# Source records
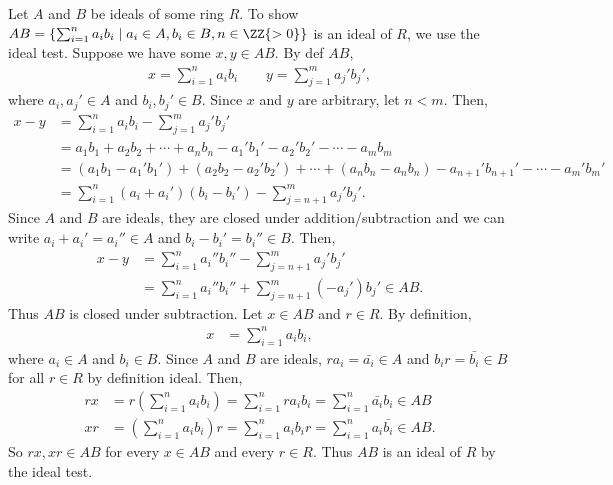 \documentclass{article}
\begin{document}
\begin{solution} %
  Let \( A \) and \( B \) be ideals of some ring \( R \).
  To show \( AB = \left\{\sum_{i=1}^n a_ib_i \mid a_i\in A, b_i\in B, n\in\ZZ{>0}\right\} \) is an ideal of \( R \), we use the ideal test.
  Suppose we have some \( x,y\in AB \).
  By def \( AB \), \begin{align*}
    x = \sum_{i=1}^{n} a_ib_i \qquad y = \sum_{j=1}^{m} a_j'b_j',
  \end{align*} where \( a_i,a_j'\in A \) and \( b_i,b_j'\in B \).
  Since \( x \) and \( y \) are arbitrary, let \( n<m \).
  Then, \begin{align*}
    x-y &= \sum_{i=1}^{n} a_ib_i - \sum_{j=1}^{m} a_j'b_j' \\
        &= a_1b_1 + a_2b_2 + \cdots + a_nb_n - a_1'b_1' - a_2'b_2' - \cdots - a_mb_m \\
        &= (a_1b_1-a_1'b_1') + (a_2b_2-a_2'b_2') + \cdots + (a_nb_n-a_nb_n) - a_{n+1}'b_{n+1}' - \cdots -a_m'b_m' \\
        &= \sum_{i=1}^n(a_i+a_i')(b_i-b_i') - \sum_{j=n+1}^{m} a_j'b_j'.
  \end{align*}
  Since \( A \) and \( B \) are ideals, they are closed under addition/subtraction and we can write \( a_i+a_i'=a_i''\in A \) and \( b_i-b_i' = b_i''\in B \).
  Then, \begin{align*}
    x-y &= \sum_{i=1}^{n}a_i''b_i'' - \sum_{j=n+1}^{m} a_j'b_j' \\
        &= \sum_{i=1}^{n}a_i''b_i'' + \sum_{j=n+1}^{m} (-a_j')b_j' \in AB.
  \end{align*}
  Thus \( AB \) is closed under subtraction.
  Let \( x\in AB \) and \( r\in R \). By definition, \begin{align*}
    x &= \sum_{i=1}^{n} a_ib_i,
  \end{align*} where \( a_i\in A \) and \( b_i\in B \).
  Since \( A \) and \( B \) are ideals, \( ra_i = \bar{a_i} \in A \) and \( b_i r = \bar{b_i} \in B \) for all \( r\in R \) by definition ideal.
  Then, \begin{align*}
    rx &= r\left(\sum_{i=1}^{n} a_ib_i\right) = \sum_{i=1}^{n} ra_ib_i = \sum_{i=1}^{n}\bar{a_i}b_i \in AB\\
    xr &= \left(\sum_{i=1}^{n} a_ib_i\right)r = \sum_{i=1}^{n} a_ib_ir = \sum_{i=1}^{n}a_i\bar{b_i} \in AB.
  \end{align*}
  So \( rx,xr\in AB \) for every \( x\in AB \) and every \( r\in R \). Thus \( AB \) is an ideal of \( R \) by the ideal test.
\end{solution}
\end{document}
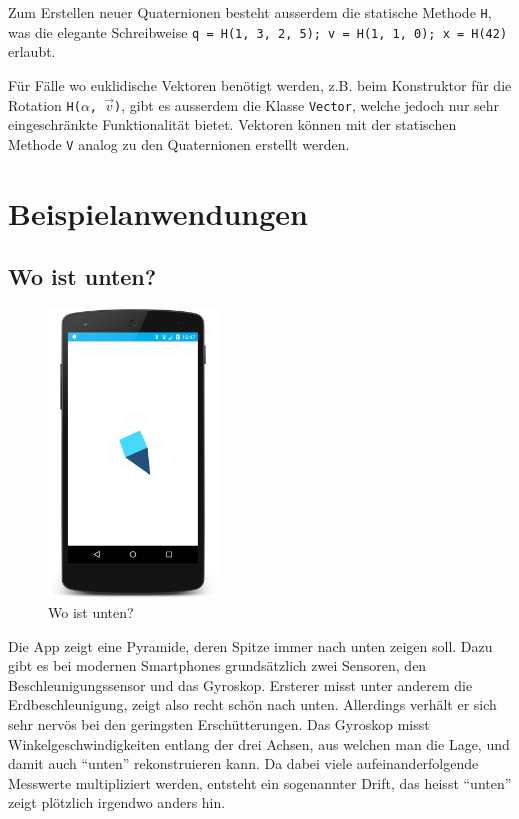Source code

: \documentclass[12pt]{article}
\begin{document}
  Zum Erstellen neuer Quaternionen besteht ausserdem die statische Methode \texttt{H}, was die elegante Schreibweise \texttt{q = H(1, 3, 2, 5); v = H(1, 1, 0); x = H(42)} erlaubt. 

  Für Fälle wo euklidische Vektoren benötigt werden, z.B. beim Konstruktor für die Rotation \texttt{H($\alpha$, $\vec{v}$)}, gibt es ausserdem die Klasse \texttt{Vector}, welche jedoch nur sehr eingeschränkte Funktionalität bietet. Vektoren können mit der statischen Methode \texttt{V} analog zu den Quaternionen erstellt werden.

\newpage
  \section{Beispielanwendungen}
  \subsection{Wo ist unten?}

\begin{figure}
    \vspace{-12pt}
    \centering
    \includegraphics[width=0.4\textwidth]{down.png}
    \vspace{-18pt}
    \caption{Wo ist unten?}
    \label{fig:screenshot_down}
\end{figure}
  Die App zeigt eine Pyramide, deren Spitze immer nach unten zeigen soll. Dazu gibt es bei modernen Smartphones grundsätzlich zwei Sensoren, den Beschleunigungssensor und das Gyroskop. Ersterer misst unter anderem die Erdbeschleunigung, zeigt also recht schön nach unten. Allerdings verhält er sich sehr nervös bei den geringsten Erschütterungen. Das Gyroskop misst Winkelgeschwindigkeiten entlang der drei Achsen, aus welchen man die Lage, und damit auch ``unten'' rekonstruieren kann. Da dabei viele aufeinanderfolgende Messwerte multipliziert werden, entsteht ein sogenannter Drift, das heisst ``unten'' zeigt plötzlich irgendwo anders hin.
\end{document}
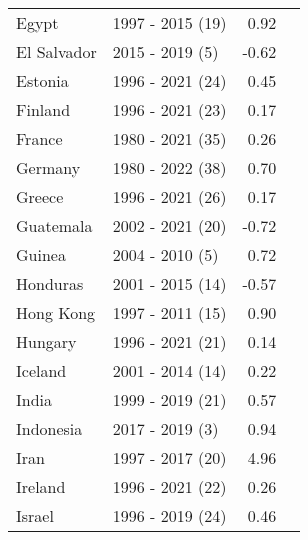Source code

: \begin{table}[pos=h]
{{\begin{tabular}{llrr}
Egypt & 1997 - 2015 (19) & 0.92\\
El Salvador & 2015 - 2019 (5) & -0.62\\
\addlinespace
Estonia & 1996 - 2021 (24) & 0.45\\
Finland & 1996 - 2021 (23) & 0.17\\
France & 1980 - 2021 (35) & 0.26\\
Germany & 1980 - 2022 (38) & 0.70\\
Greece & 1996 - 2021 (26) & 0.17\\
\addlinespace
Guatemala & 2002 - 2021 (20) & -0.72\\
Guinea & 2004 - 2010 (5) & 0.72\\
Honduras & 2001 - 2015 (14) & -0.57\\
Hong Kong & 1997 - 2011 (15) & 0.90\\
Hungary & 1996 - 2021 (21) & 0.14\\
\addlinespace
Iceland & 2001 - 2014 (14) & 0.22\\
India & 1999 - 2019 (21) & 0.57\\
Indonesia & 2017 - 2019 (3) & 0.94\\
Iran & 1997 - 2017 (20) & 4.96\\
Ireland & 1996 - 2021 (22) & 0.26\\
\addlinespace
Israel & 1996 - 2019 (24) & 0.46\\
\bottomrule \end{tabular}
}

}
\end{table}
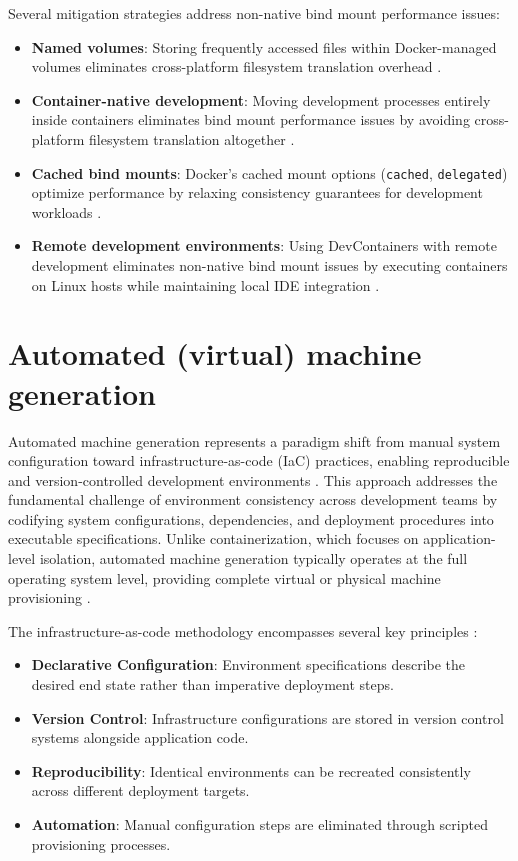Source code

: Several mitigation strategies address non-native bind mount performance issues:
\begin{itemize}
    \item \textbf{Named volumes}: Storing frequently accessed files within Docker-managed volumes eliminates cross-platform filesystem translation overhead \citep{dockerDockerReferenceDocumentation2025}.
    \item \textbf{Container-native development}: Moving development processes entirely inside containers eliminates bind mount performance issues by avoiding cross-platform filesystem translation altogether \citep{microsoftDevelopingContainer2025}.
    \item \textbf{Cached bind mounts}: Docker's cached mount options (\texttt{cached}, \texttt{delegated}) optimize performance by relaxing consistency guarantees for development workloads \citep{dockerDockerReferenceDocumentation2025}.
    \item \textbf{Remote development environments}: Using DevContainers with remote development eliminates non-native bind mount issues by executing containers on Linux hosts while maintaining local IDE integration \citep{microsoftDevelopingContainer2025}.
\end{itemize}

\section{Automated (virtual) machine generation}
Automated machine generation represents a paradigm shift from manual system configuration toward infrastructure-as-code (IaC) practices, enabling reproducible and version-controlled development environments \citep{humbleContinuousDeliveryReliable2011,nemethUNIXLinuxSystem2017}.
This approach addresses the fundamental challenge of environment consistency across development teams by codifying system configurations, dependencies, and deployment procedures into executable specifications.
Unlike containerization, which focuses on application-level isolation, automated machine generation typically operates at the full operating system level, providing complete virtual or physical machine provisioning \citep{portnoyVirtualizationEssentials2016}.

The infrastructure-as-code methodology encompasses several key principles \citep{humbleContinuousDeliveryReliable2011,forsgrenAccelerate2018}:
\begin{itemize}
    \item \textbf{Declarative Configuration}: Environment specifications describe the desired end state rather than imperative deployment steps.
    \item \textbf{Version Control}: Infrastructure configurations are stored in version control systems alongside application code.
    \item \textbf{Reproducibility}: Identical environments can be recreated consistently across different deployment targets.
    \item \textbf{Automation}: Manual configuration steps are eliminated through scripted provisioning processes.
\end{itemize}

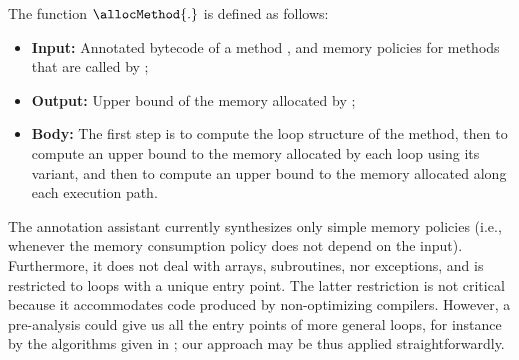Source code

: The function $\allocMethod{.}$ is defined as follows:
\begin{itemize}
\item \textbf{Input:} Annotated bytecode of a method \method, and memory
policies for methods that are called by \method;

\item \textbf{Output:} Upper bound of the memory allocated by \method;

\item \textbf{Body:} The first step is to compute the loop structure
of the method, then to compute an upper bound to the memory allocated
by each loop using its variant, and then to compute an upper bound to
the memory allocated along each execution path.
\end{itemize}

The annotation assistant currently synthesizes only simple memory
policies (i.e., whenever the memory consumption policy does not depend
on the input).  Furthermore, it does not deal with arrays,
subroutines, nor exceptions, and is restricted to loops with a unique
entry point. The latter restriction is not critical because it
accommodates code produced by non-optimizing compilers. However, a
pre-analysis could give us all the entry points of more general loops,
for instance by the algorithms given in \cite{CJPS05cmu}; our approach
may be thus applied straightforwardly. 


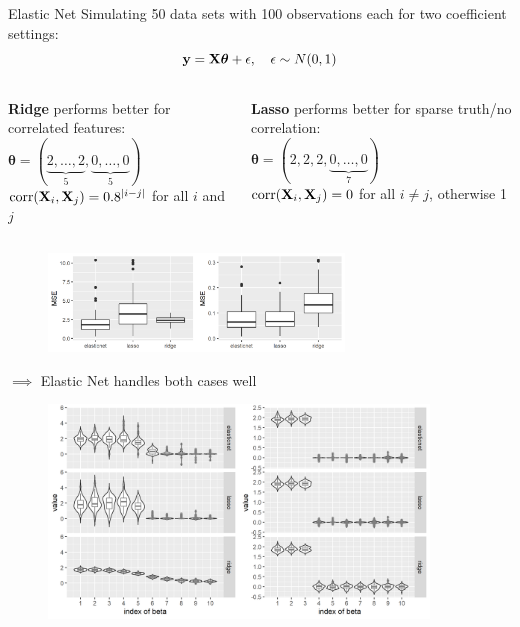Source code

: \documentclass[11pt,compress,t,notes=noshow, xcolor=table]{beamer}
\begin{document}
\begin{vbframe} {Elastic Net}
\framebreak
\footnotesize
Simulating 50 data sets with 100 observations each for two coefficient settings: \\
\vspace{-0.3cm}
$$\mathbf{y} =\mathbf{X} \boldsymbol{\theta}+ \epsilon, \quad \epsilon \sim N(0,1)$$
\vspace{-0.3cm}
\begin{columns}
\begin{column}{0.5\textwidth}
\begin{center}
{\footnotesize \textbf{Ridge} performs better for correlated features}: \\ 
$\boldsymbol{\theta}=(\underbrace{2,\ldots,2}_{5},\underbrace{0,\ldots,0}_{5})$\\
$ \operatorname{corr}(\mathbf{X}_{i},\mathbf{X}_{j})=0.8^{|i-j|}$ for all $i$ and $j$
  \end{center}
\end{column}
\begin{column}{0.5\textwidth} 
\begin{center}
{\footnotesize \textbf{Lasso} performs better for sparse truth/no correlation:} \\
$\boldsymbol{\theta}=(2, 2, 2,\underbrace{0,\ldots,0}_{7})$ \\
$\operatorname{corr}(\mathbf{X}_{i},\mathbf{X}_{j})= 0$ for all $i \neq j$, otherwise 1
\end{center}
\end{column}
\end{columns}

\begin{figure}
\includegraphics[width=0.7\textwidth]{figure/enet_lasso_ridge_mse.png}\\
\end{figure}
{\normalsize $\implies$ Elastic Net handles both cases well}
\framebreak

\begin{figure}
\includegraphics[width=0.9\textwidth]{figure/enet_tradeoff.png}\\
\end{figure}



\end{vbframe}
\end{document}
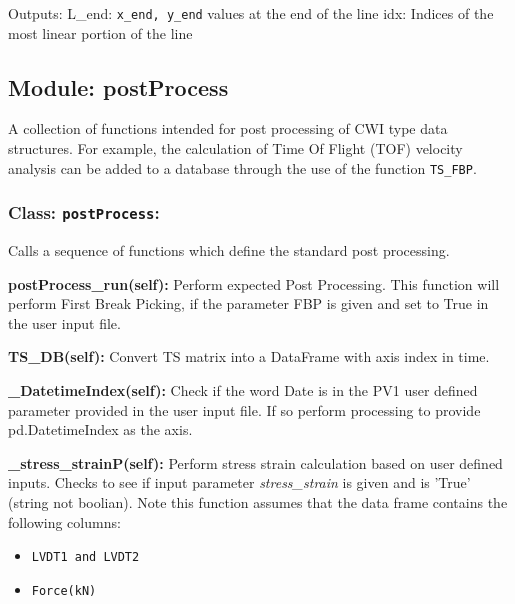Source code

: \documentclass{article}
\begin{document}
        Outputs:\newline
        L\_end: \texttt{x\_end, y\_end} values at the end of the line\newline
        idx: Indices of the most linear portion of the line\newline

	\subsection{Module: postProcess} 
A collection of functions intended for post processing of CWI type data structures. For example, the calculation of Time Of Flight (TOF) velocity analysis can be added to a database through the use of the function \texttt{TS\_FBP}.
		\subsubsection{Class: \texttt{postProcess}:}
	Calls a sequence of functions which define the standard post processing. \newline
	
	\textbf{postProcess\_run(self):}
	Perform expected Post Processing. This function will perform First Break Picking, if the parameter FBP is given and set to True in the user input file.\newline
	
	\textbf{TS\_DB(self):}
	Convert TS matrix into a DataFrame with axis index in time.\newline
	
	\textbf{\_DatetimeIndex(self):}
	Check if the word Date is in the PV1 user defined parameter provided in the user input file. If so perform processing to provide pd.DatetimeIndex as the axis.\newline
	
	\textbf{\_stress\_strainP(self):}
	Perform stress strain calculation based on user defined inputs. Checks to see if input parameter \textit{stress\_strain} is given and is 'True' (string not boolian). Note this function assumes that the data frame contains the following columns:
	\begin{itemize}
		\item \texttt{LVDT1 and LVDT2}
		\item \texttt{Force(kN)}
	\end{itemize}
	
\end{document}
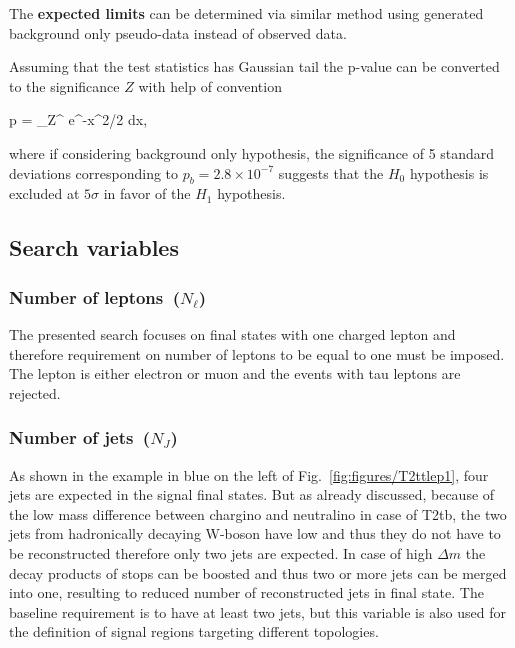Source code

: The \textbf{expected limits} can be determined via similar method using generated background only pseudo-data instead of observed data. 

Assuming that the test statistics has Gaussian tail  the p-value can be converted to the significance $Z$ with help of convention

{
 p = \int_Z^{\infty}  e^{-x^{2}/2} dx,
}

where if considering background only hypothesis, the significance of 5 standard deviations corresponding to $p_{b} = 2.8 \times 10^{-7} $ suggests that the $H_{0}$ hypothesis is excluded at $5 \sigma$ in favor of the $H_{1}$ hypothesis. %

\subsection{Search variables~\label{sec:variables}}

\subsubsection{Number of leptons~($N_{\ell}$)}

The presented search focuses on final states with one charged lepton and therefore requirement on number of leptons to be equal to one must be imposed. The lepton is either electron or muon and the events with tau leptons are rejected.

\subsubsection{Number of jets~($N_{J}$)}

As shown in the example in blue on the left of Fig.~\ref{fig:figures/T2ttlep1}, four jets are expected in the signal final states. But as already discussed, because of the low mass difference between chargino and neutralino in case of T2tb, the two jets from hadronically decaying W-boson have low \pt and thus they do not have to be reconstructed therefore only two jets are expected. In case of high $\Delta m$ the decay products of stops can be boosted and thus two or more jets can be merged into one, resulting to reduced number of reconstructed jets in final state. The baseline requirement is to have at least two jets, but this variable is also used for the definition of signal regions targeting different topologies.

# Work task
The word "from" appears on some lines of the data above; say how many such lines there are, with nothing else.

# Output below
2